Anthony y el primer oficial habían estado despiertos toda la noche, enfrascados en el Manual del salvador de la marina de EEUU de Rafferty. Con un remolque tan colosal, un espacio de más de mil cien metros haría que el Val no se pudiera gobernar. Pero una correa corta, de menos de novecientos metros, también podía significar un problema: si se aminoraba la marcha de pronto por cualquier razón —un eje partido, la explosión de una caldera— el cargamento se estrellaría contra la popa por el mero impulso.

—¡Cincuenta revoluciones! —ordenó Anthony.

—¡Cincuenta! —contestó Rafferty.

—¿Velocidad?

—¡Seis nudos!

—¡Rumbo franco, Weisinger! —le dijo Anthony al cabo de maniobra.

—¡Rumbo franco! —repitió el marinero preferente.

Las cadenas seguían llegando, por encima de los cabrestantes y a través de las escotillas, llenando los armarios cavernosos de acero como cobras amaestradas al volver a sus cestas de mimbre después de un duro día de trabajo.

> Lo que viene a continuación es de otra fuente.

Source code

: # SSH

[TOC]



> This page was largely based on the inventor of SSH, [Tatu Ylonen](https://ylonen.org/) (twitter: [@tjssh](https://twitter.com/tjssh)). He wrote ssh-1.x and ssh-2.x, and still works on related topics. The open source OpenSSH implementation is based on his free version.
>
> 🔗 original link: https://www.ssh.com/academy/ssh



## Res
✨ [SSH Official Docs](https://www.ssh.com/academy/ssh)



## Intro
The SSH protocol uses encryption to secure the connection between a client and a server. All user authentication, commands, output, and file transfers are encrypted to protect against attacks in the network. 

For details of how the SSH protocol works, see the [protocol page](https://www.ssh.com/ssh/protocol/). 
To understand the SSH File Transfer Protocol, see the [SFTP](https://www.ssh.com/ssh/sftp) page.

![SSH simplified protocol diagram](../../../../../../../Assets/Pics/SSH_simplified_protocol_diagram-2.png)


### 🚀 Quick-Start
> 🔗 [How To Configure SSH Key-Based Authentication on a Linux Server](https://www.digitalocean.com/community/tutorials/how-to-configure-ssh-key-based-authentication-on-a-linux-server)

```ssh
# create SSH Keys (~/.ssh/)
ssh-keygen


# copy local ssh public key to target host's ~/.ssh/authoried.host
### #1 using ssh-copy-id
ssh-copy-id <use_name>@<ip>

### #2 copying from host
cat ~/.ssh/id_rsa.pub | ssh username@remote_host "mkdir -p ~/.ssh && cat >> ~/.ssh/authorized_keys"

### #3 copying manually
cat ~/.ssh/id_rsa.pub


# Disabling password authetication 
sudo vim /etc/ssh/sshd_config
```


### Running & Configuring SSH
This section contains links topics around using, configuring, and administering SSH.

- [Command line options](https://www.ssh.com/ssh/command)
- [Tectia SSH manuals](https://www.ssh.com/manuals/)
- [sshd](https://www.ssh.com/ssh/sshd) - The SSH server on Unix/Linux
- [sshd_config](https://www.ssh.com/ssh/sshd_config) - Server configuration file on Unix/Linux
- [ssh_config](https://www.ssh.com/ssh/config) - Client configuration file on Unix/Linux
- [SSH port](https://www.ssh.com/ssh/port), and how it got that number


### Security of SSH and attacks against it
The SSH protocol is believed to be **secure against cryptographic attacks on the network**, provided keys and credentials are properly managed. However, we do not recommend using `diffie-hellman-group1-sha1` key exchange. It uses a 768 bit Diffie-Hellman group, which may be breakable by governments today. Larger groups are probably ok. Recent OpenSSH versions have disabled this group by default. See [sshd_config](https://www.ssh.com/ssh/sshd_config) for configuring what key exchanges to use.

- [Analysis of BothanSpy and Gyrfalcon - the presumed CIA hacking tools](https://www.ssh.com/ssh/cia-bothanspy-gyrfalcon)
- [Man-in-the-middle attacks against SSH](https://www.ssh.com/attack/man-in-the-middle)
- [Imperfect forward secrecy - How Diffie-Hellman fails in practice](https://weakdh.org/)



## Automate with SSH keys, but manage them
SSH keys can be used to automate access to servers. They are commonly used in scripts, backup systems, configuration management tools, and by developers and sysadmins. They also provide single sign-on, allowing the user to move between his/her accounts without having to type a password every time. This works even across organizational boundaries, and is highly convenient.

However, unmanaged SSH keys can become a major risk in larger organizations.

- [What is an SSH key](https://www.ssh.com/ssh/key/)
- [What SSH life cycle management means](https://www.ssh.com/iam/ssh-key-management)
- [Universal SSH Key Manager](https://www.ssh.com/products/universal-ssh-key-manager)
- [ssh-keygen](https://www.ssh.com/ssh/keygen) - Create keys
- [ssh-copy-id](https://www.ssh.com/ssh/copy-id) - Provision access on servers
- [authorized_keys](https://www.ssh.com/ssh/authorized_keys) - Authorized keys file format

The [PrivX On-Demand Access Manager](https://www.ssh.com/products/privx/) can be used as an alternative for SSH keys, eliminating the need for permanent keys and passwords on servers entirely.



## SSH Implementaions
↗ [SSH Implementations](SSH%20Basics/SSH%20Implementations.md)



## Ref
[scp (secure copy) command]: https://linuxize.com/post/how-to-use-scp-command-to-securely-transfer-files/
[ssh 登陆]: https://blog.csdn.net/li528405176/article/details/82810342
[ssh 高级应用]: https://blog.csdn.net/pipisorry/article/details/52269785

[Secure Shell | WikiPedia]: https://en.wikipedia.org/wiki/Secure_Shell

—¡Mil metros en la cadena de babor!

—¡Mil metros en la de estribor!

—¿Velocidad?

—¡Siete nudos!

—¡Frenos! —gritó Anthony por el walkie-talkie.

—¡Freno de babor puesto!

—¡El de estribor puesto!

—¡Sesenta revoluciones!

—¡Sesenta!

Ambos cabrestantes se pararon al instante, chirriando y humeando mientras regaban la cubierta de popa de chispas de un naranja brillante.

—¡Desconectad las ruedas!

—¡Rueda desconectada!

—¡La de estribor desconectada!

—¡Enganchad los ganchos!

—¡Gancho de babor enganchado!

—¡El de estribor enganchado!

Algo ocurría. La velocidad del cadáver se había doblado, ocho nudos por lo menos. Por un momento, Anthony se imaginó una sacudida sobrenatural que hubiera impulsado el sistema nervioso divino, aunque la explicación real, sospechaba, estaba en la conjunción súbita de la corriente de Guinea y los vientos alisios del sudeste. Bajó los prismáticos. El Corpus Dei se levantó hacia adelante, de forma aplastante, inexorable, con espuma que salía volando de la coronilla mientras se venía encima del petrolero como un torpedo primigenio.

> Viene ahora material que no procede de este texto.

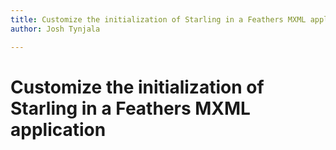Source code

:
 ```yaml
---
title: Customize the initialization of Starling in a Feathers MXML application  
author: Josh Tynjala

---
```

# Customize the initialization of Starling in a Feathers MXML application

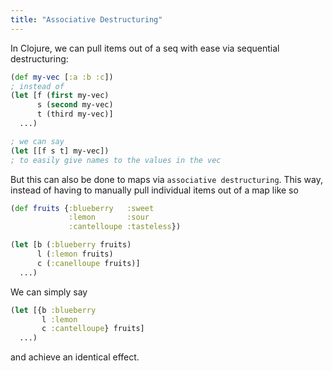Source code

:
 ```yaml
---
title: "Associative Destructuring"
---
```


In Clojure, we can pull items out of a seq with ease via sequential destructuring:

```clojure
(def my-vec [:a :b :c])
; instead of 
(let [f (first my-vec)
      s (second my-vec)
      t (third my-vec)]
  ...)

; we can say
(let [[f s t] my-vec])
; to easily give names to the values in the vec
```

But this can also be done to maps via `associative destructuring`. This way, instead of having to manually pull individual items out of a map like so

```clojure
(def fruits {:blueberry   :sweet
             :lemon       :sour
             :cantelloupe :tasteless})

(let [b (:blueberry fruits)
      l (:lemon fruits)
      c (:canelloupe fruits)]
  ...)
```

We can simply say

```clojure
(let [{b :blueberry
       l :lemon
       c :cantelloupe} fruits]
  ...)
```

and achieve an identical effect.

La táctica prudente era obvia: desbloquear las ruedas, soltar las cadenas, timón a la derecha en ángulo cerrado, avante a toda máquina.

Pero a Anthony no le habían contratado para ir a la segura. Le habían contratado para llevar a Dios al norte y, si bien no le entusiasmaba la idea de ser responsable de la segunda colisión del Valparaíso en dos años, o aquel maldito aparejo funcionaba o no lo hacía.

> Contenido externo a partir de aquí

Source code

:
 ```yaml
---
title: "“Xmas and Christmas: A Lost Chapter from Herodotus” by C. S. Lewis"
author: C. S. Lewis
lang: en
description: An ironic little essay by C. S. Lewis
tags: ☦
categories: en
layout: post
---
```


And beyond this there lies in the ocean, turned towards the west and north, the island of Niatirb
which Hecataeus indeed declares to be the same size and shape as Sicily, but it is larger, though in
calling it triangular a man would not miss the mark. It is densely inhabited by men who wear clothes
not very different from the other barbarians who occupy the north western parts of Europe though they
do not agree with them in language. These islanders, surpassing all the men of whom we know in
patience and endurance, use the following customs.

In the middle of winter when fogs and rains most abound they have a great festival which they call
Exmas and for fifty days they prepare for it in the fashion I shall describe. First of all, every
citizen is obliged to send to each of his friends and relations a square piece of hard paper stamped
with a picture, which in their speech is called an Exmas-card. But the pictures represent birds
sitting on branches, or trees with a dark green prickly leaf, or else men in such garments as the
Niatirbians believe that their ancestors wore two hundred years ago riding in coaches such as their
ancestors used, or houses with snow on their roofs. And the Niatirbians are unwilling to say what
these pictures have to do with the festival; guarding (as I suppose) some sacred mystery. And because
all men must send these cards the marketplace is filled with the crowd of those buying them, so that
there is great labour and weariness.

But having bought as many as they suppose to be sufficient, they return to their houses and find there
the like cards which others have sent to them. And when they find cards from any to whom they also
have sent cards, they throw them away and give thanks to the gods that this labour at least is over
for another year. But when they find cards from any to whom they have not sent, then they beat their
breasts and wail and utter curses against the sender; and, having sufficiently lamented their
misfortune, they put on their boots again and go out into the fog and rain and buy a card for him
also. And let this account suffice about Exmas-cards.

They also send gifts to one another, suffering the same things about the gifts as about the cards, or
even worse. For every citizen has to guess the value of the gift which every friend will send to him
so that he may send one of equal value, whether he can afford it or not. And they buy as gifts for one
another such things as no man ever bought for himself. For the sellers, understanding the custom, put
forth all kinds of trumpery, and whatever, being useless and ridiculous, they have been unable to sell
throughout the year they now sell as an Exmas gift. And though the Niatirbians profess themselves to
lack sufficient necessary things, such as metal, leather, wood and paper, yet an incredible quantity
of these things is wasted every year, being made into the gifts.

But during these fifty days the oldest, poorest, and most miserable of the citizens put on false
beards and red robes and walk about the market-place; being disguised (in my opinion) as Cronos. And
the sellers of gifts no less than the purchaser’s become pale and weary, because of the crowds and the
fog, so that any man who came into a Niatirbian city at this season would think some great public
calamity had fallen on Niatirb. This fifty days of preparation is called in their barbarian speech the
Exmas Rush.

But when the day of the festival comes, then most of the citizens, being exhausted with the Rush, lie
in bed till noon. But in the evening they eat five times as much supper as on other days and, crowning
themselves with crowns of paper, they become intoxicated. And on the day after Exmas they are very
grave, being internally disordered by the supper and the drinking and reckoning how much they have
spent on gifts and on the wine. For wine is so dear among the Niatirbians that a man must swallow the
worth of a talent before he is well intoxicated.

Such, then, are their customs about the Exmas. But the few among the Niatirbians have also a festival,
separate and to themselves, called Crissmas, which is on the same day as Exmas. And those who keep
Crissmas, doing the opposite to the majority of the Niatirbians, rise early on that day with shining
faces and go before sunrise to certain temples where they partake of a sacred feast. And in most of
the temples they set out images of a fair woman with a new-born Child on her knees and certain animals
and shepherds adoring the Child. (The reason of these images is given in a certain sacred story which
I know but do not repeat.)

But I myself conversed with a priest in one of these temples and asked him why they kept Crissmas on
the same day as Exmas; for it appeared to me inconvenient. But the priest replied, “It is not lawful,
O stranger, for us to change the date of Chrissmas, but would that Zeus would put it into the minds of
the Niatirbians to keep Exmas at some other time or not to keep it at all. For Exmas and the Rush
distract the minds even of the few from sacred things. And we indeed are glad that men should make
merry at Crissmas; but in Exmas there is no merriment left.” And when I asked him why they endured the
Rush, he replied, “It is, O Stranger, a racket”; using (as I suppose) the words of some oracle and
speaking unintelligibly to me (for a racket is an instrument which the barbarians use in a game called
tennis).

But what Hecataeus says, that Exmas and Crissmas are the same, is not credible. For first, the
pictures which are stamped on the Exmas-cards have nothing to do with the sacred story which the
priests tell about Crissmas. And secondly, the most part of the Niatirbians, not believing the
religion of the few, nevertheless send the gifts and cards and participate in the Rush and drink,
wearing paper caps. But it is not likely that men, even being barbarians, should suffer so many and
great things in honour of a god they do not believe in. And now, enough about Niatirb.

—¡Marbles, ochenta revoluciones!

—¿Ochenta?

—¡Ochenta!

—¡Ochenta! —dijo el oficial.

—¿Velocidad?

—¡Nueve nudos!

Nueve, bien: más rápido, seguro, que el cadáver que se aproximaba. Estudió las cadenas. ¡Estaban tensas! ¡Estaban tensas y el barco se estaba moviendo!

—¡Cabo de maniobra, diez grados del timón izquierdo! —Riéndose al viento, el capitán alzó los prismáticos y estudió la frente brillante e inmensa de Dios—. ¡Curso tres-cinco-cero!

—¡Tres-cinco-cero! —dijo Weisinger.

Anthony se volvió hacia la proa.

—¡Avante a toda máquina! —le gritó a Rafferty, y ya estaban en marcha, en marcha como una actuación de esquí acuático grandiosa, como una interpretación demente de Aquiles arrastrando a Héctor alrededor de los muros de Troya, como un anuncio absurdo de Boys Town, USA, el joven angelical llevando a su hermano lisiado a la espalda (No pesa, padre, es mi Creador)—, en marcha, remolcando a Jehová.